# Work request:
Starting at the top of the entries below, print each line exactly until the line with "The original footprint" has been printed too.

# Information supplied:
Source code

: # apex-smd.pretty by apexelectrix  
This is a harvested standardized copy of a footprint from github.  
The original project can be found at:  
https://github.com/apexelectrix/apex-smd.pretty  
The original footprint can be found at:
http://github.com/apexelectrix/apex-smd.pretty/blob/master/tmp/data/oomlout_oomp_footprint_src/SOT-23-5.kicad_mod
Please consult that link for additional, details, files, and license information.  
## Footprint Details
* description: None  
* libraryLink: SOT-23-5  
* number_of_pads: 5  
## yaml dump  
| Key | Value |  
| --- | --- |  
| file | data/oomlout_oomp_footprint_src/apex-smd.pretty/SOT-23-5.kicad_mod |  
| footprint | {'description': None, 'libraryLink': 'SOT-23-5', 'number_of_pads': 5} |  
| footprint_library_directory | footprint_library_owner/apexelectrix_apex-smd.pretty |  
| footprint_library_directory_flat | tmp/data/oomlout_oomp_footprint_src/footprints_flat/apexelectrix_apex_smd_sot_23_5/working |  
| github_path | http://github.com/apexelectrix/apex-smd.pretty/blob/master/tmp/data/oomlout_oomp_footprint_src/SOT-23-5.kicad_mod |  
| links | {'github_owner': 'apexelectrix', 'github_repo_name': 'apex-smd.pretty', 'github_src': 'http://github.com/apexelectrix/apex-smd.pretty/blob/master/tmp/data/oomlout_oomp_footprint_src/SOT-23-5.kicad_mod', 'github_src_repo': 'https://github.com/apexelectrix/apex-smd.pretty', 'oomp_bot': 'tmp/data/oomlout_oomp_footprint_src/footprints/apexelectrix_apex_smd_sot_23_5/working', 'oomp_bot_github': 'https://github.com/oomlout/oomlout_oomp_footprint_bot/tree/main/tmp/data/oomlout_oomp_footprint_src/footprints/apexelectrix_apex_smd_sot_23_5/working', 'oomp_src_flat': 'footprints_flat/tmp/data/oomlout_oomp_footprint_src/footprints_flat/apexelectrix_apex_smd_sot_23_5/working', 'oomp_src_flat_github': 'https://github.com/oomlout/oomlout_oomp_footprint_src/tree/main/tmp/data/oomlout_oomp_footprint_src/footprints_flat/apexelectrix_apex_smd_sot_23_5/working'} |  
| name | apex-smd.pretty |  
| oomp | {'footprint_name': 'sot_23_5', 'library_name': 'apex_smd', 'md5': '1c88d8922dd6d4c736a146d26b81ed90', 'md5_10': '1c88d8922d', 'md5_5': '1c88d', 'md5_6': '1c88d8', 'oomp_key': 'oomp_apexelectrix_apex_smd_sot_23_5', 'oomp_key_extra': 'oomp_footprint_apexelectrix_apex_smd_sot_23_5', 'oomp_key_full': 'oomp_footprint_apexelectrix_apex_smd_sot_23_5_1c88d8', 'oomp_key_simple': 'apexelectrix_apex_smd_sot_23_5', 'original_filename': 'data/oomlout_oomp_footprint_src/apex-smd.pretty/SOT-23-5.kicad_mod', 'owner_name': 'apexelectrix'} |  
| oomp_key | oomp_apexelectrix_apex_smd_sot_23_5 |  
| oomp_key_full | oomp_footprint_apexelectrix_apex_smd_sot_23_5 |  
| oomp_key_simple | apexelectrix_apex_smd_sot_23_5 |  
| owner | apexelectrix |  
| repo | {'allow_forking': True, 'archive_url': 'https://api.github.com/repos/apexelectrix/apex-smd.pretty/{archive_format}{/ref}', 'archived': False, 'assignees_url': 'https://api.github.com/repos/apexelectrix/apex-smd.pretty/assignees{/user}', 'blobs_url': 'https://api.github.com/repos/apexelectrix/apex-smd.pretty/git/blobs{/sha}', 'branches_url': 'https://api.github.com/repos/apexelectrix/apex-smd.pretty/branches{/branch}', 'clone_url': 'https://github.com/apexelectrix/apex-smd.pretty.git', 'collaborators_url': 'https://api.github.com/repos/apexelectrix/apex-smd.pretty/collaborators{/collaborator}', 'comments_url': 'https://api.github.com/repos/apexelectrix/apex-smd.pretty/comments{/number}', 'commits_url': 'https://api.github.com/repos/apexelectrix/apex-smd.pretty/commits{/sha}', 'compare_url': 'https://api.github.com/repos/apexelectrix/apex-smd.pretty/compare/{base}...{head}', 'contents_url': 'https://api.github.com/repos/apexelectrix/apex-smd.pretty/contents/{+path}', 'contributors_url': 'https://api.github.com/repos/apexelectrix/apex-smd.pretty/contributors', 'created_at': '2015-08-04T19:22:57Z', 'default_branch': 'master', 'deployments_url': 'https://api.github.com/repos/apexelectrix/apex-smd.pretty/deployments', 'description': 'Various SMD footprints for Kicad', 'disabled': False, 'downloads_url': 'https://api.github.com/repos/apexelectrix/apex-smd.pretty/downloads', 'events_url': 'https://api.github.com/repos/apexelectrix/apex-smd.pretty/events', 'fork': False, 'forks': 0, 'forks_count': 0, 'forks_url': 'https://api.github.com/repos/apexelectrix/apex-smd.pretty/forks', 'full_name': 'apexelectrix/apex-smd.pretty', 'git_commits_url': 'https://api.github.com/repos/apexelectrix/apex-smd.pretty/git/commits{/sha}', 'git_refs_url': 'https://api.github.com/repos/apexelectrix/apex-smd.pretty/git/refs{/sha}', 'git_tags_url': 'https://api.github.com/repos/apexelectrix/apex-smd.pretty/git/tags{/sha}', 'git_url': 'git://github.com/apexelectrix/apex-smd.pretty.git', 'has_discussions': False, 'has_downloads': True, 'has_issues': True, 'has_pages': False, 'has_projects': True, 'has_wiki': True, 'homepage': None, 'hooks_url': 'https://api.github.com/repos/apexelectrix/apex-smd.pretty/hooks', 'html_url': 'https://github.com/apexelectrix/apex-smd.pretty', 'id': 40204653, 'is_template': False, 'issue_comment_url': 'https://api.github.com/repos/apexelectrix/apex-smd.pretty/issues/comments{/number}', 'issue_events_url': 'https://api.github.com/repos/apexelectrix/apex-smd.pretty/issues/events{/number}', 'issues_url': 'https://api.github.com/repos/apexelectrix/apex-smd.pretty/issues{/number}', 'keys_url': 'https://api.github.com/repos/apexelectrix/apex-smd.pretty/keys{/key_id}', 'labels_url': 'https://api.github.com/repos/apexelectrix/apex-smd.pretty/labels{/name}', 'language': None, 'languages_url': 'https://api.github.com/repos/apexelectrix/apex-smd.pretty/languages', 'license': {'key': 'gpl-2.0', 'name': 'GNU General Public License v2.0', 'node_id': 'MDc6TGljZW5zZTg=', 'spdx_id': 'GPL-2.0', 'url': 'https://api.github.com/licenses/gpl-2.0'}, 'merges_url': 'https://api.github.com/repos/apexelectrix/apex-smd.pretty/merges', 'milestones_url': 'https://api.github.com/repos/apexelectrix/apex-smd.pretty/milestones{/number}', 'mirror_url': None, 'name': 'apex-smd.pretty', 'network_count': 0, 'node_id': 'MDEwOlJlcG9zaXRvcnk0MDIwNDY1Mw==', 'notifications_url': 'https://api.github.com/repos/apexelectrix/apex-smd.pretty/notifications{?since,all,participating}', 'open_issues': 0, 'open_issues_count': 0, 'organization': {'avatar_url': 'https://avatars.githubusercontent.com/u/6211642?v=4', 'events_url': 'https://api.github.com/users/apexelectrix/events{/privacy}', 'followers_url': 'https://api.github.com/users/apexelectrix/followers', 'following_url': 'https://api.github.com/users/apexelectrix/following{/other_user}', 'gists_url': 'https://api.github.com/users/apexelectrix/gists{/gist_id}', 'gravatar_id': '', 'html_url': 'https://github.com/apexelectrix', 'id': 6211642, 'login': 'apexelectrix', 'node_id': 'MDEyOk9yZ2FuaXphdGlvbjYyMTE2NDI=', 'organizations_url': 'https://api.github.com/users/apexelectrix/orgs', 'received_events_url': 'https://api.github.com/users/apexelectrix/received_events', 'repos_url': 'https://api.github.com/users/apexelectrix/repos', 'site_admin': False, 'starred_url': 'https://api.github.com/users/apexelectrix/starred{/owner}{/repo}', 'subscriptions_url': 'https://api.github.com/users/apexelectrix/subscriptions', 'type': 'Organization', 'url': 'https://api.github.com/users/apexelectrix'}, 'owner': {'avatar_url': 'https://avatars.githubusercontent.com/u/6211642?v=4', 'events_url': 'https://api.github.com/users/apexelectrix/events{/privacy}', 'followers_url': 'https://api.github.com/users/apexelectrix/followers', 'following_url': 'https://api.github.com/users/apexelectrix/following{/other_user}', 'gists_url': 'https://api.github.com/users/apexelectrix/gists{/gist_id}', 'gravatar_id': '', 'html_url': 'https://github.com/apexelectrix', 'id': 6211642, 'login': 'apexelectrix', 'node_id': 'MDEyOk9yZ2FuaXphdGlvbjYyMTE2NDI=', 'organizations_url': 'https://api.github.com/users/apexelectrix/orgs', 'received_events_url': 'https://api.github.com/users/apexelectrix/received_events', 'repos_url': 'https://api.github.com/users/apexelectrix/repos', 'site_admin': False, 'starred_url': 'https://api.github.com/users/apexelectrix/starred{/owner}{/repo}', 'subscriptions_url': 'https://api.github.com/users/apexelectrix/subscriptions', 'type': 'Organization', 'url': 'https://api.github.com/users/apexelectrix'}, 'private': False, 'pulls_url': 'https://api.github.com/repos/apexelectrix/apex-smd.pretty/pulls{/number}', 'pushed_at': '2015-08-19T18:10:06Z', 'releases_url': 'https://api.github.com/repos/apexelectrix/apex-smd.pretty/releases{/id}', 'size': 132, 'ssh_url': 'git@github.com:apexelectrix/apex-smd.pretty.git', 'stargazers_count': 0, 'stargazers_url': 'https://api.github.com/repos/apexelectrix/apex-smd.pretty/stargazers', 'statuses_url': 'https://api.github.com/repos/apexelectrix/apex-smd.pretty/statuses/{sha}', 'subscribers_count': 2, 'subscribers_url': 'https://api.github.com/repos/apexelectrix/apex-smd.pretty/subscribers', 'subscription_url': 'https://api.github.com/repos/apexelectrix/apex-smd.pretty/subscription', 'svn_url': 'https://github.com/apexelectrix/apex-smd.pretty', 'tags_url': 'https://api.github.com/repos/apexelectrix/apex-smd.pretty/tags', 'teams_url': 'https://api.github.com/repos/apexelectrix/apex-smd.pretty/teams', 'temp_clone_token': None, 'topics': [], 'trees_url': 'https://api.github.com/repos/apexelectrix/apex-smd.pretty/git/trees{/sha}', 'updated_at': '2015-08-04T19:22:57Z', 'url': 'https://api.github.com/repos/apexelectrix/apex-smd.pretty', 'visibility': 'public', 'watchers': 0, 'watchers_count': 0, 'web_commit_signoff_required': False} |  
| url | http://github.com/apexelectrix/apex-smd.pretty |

# Your response:
Source code

: # apex-smd.pretty by apexelectrix  
This is a harvested standardized copy of a footprint from github.  
The original project can be found at:  
https://github.com/apexelectrix/apex-smd.pretty  
The original footprint can be found at:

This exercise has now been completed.